Re: [PATCH net 2/2] page_pool: fix IOMMU crash when driver has already unbound

Gur Stavi <gur.stavi@xxxxxxxxxx> · Tue, 24 Sep 2024 09:45:59 +0300

>>>> With all the caching in the network stack, some pages may be
>>>> held in the network stack without returning to the page_pool
>>>> soon enough, and with VF disable causing the driver unbound,
>>>> the page_pool does not stop the driver from doing it's
>>>> unbounding work, instead page_pool uses workqueue to check
>>>> if there is some pages coming back from the network stack
>>>> periodically, if there is any, it will do the dma unmmapping
>>>> related cleanup work.
>>>>
>>>> As mentioned in [1], attempting DMA unmaps after the driver
>>>> has already unbound may leak resources or at worst corrupt
>>>> memory. Fundamentally, the page pool code cannot allow DMA
>>>> mappings to outlive the driver they belong to.
>>>>
>>>> Currently it seems there are at least two cases that the page
>>>> is not released fast enough causing dma unmmapping done after
>>>> driver has already unbound:
>>>> 1. ipv4 packet defragmentation timeout: this seems to cause
>>>>    delay up to 30 secs:
>>>>
>>>> 2. skb_defer_free_flush(): this may cause infinite delay if
>>>>    there is no triggering for net_rx_action().
>>>>
>>>> In order not to do the dma unmmapping after driver has already
>>>> unbound and stall the unloading of the networking driver, add
>>>> the pool->items array to record all the pages including the ones
>>>> which are handed over to network stack, so the page_pool can
>>>> do the dma unmmapping for those pages when page_pool_destroy()
>>>> is called.
>>>
>>> So, I was thinking of a very similar idea.

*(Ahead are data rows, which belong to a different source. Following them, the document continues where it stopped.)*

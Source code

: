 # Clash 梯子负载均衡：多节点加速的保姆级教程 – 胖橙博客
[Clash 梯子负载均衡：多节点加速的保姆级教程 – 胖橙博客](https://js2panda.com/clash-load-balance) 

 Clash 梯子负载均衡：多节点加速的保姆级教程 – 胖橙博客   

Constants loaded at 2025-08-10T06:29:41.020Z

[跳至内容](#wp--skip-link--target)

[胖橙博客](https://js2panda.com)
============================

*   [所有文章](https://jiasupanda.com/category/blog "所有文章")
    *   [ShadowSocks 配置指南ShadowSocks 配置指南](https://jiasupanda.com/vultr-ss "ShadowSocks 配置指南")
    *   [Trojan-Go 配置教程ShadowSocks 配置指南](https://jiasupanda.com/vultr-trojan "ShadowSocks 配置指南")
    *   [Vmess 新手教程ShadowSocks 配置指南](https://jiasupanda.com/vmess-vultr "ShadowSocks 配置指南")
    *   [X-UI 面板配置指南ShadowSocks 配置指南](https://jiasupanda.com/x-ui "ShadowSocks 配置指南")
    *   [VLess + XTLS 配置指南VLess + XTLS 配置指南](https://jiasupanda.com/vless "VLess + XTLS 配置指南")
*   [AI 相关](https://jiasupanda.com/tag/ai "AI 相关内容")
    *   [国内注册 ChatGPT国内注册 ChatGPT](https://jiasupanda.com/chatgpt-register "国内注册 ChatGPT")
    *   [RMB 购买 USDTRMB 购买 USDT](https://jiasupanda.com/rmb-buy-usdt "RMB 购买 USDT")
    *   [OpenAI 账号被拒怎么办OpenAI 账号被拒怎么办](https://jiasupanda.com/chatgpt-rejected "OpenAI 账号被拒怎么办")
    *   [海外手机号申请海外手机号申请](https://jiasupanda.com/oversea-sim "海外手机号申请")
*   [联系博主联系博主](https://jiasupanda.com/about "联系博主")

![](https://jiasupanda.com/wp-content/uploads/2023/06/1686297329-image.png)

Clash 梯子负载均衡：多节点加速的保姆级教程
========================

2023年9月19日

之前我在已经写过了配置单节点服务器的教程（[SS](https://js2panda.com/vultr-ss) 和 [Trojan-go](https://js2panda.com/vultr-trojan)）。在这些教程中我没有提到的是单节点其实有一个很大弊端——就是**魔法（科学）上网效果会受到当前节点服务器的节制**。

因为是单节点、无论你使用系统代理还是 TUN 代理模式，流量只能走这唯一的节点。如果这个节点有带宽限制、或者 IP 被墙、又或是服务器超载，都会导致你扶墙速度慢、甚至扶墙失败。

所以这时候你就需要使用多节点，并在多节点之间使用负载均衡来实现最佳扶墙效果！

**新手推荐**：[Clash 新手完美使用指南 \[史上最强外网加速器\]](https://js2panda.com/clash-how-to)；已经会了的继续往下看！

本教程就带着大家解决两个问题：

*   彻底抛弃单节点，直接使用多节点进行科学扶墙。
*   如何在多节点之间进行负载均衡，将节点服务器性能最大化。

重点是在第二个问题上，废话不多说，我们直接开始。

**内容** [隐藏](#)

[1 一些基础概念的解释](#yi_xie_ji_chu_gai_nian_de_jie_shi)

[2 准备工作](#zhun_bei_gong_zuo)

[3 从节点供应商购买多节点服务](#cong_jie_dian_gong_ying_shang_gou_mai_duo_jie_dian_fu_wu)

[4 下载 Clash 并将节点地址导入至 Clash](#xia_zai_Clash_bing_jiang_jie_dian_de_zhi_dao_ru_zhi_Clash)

But what do you mean by
>>> "all"? The pages that are still in caches (slow or fast) of the pool
>>> will be unmapped during page_pool_destroy().
>>
>> Yes, it includes the one in pool->alloc and pool->ring.
>
> It worths mentioning that there is a semantics changing here:
> Before this patch, there can be almost unlimited inflight pages used by
> driver and network stack, as page_pool doesn't really track those pages.

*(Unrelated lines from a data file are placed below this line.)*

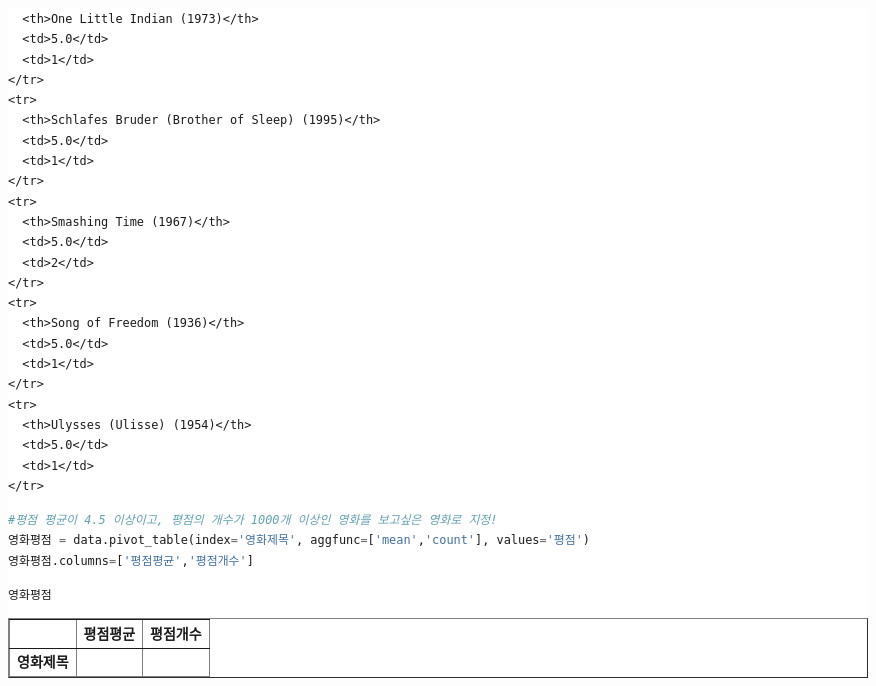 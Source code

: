       <th>One Little Indian (1973)</th>
      <td>5.0</td>
      <td>1</td>
    </tr>
    <tr>
      <th>Schlafes Bruder (Brother of Sleep) (1995)</th>
      <td>5.0</td>
      <td>1</td>
    </tr>
    <tr>
      <th>Smashing Time (1967)</th>
      <td>5.0</td>
      <td>2</td>
    </tr>
    <tr>
      <th>Song of Freedom (1936)</th>
      <td>5.0</td>
      <td>1</td>
    </tr>
    <tr>
      <th>Ulysses (Ulisse) (1954)</th>
      <td>5.0</td>
      <td>1</td>
    </tr>
  </tbody>
</table>
</div>




```python
#평점 평균이 4.5 이상이고, 평점의 개수가 1000개 이상인 영화를 보고싶은 영화로 지정!
영화평점 = data.pivot_table(index='영화제목', aggfunc=['mean','count'], values='평점')
영화평점.columns=['평점평균','평점개수']
```


```python
영화평점
```




<div>
<style scoped>
    .dataframe tbody tr th:only-of-type {
        vertical-align: middle;
    }

    .dataframe tbody tr th {
        vertical-align: top;
    }

    .dataframe thead th {
        text-align: right;
    }
</style>
<table border="1" class="dataframe">
  <thead>
    <tr style="text-align: right;">
      <th></th>
      <th>평점평균</th>
      <th>평점개수</th>
    </tr>
    <tr>
      <th>영화제목</th>
      <th></th>
      <th></th> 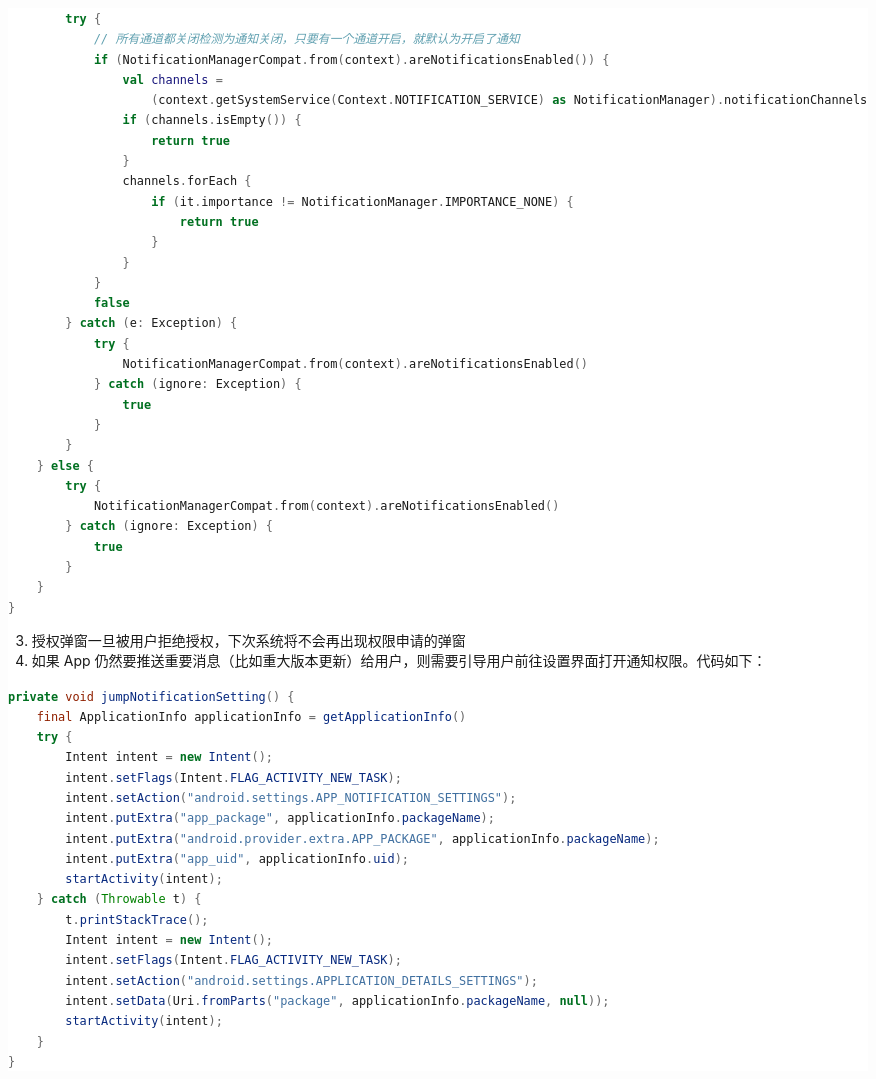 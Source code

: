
 ```kotlin
        try {
            // 所有通道都关闭检测为通知关闭，只要有一个通道开启，就默认为开启了通知
            if (NotificationManagerCompat.from(context).areNotificationsEnabled()) {
                val channels =
                    (context.getSystemService(Context.NOTIFICATION_SERVICE) as NotificationManager).notificationChannels
                if (channels.isEmpty()) {
                    return true
                }
                channels.forEach {
                    if (it.importance != NotificationManager.IMPORTANCE_NONE) {
                        return true
                    }
                }
            }
            false
        } catch (e: Exception) {
            try {
                NotificationManagerCompat.from(context).areNotificationsEnabled()
            } catch (ignore: Exception) {
                true
            }
        }
    } else {
        try {
            NotificationManagerCompat.from(context).areNotificationsEnabled()
        } catch (ignore: Exception) {
            true
        }
    }
}
```

3. 授权弹窗一旦被用户拒绝授权，下次系统将不会再出现权限申请的弹窗
4. 如果 App 仍然要推送重要消息（比如重大版本更新）给用户，则需要引导用户前往设置界面打开通知权限。代码如下：

```java
private void jumpNotificationSetting() {
    final ApplicationInfo applicationInfo = getApplicationInfo()
    try {
        Intent intent = new Intent();
        intent.setFlags(Intent.FLAG_ACTIVITY_NEW_TASK);
        intent.setAction("android.settings.APP_NOTIFICATION_SETTINGS");
        intent.putExtra("app_package", applicationInfo.packageName);
        intent.putExtra("android.provider.extra.APP_PACKAGE", applicationInfo.packageName);
        intent.putExtra("app_uid", applicationInfo.uid);
        startActivity(intent);
    } catch (Throwable t) {
        t.printStackTrace();
        Intent intent = new Intent();
        intent.setFlags(Intent.FLAG_ACTIVITY_NEW_TASK);
        intent.setAction("android.settings.APPLICATION_DETAILS_SETTINGS");
        intent.setData(Uri.fromParts("package", applicationInfo.packageName, null));
        startActivity(intent);
    }
}
```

> After this patch, as we use a fixed-size pool->items array to track the
> inflight pages, the inflight pages is limited by the pool->items, currently
> the size of pool->items array is calculated as below in this patch:
>
> +#define PAGE_POOL_MIN_ITEM_CNT	512
> +	unsigned int item_cnt = (params->pool_size ? : 1024) +
> +				PP_ALLOC_CACHE_SIZE + PAGE_POOL_MIN_ITEM_CNT;
>
> Personally I would consider it is an advantage to limit how many pages which
> are used by the driver and network stack, the problem seems to how to decide
> the limited number of page used by network stack so that performance is not
> impacted.

In theory, with respect to the specific problem at hand, you only have
a limit on the number of mapped pages inflight. Once you reach this
limit you can unmap these old pages, forget about them and remember
new ones.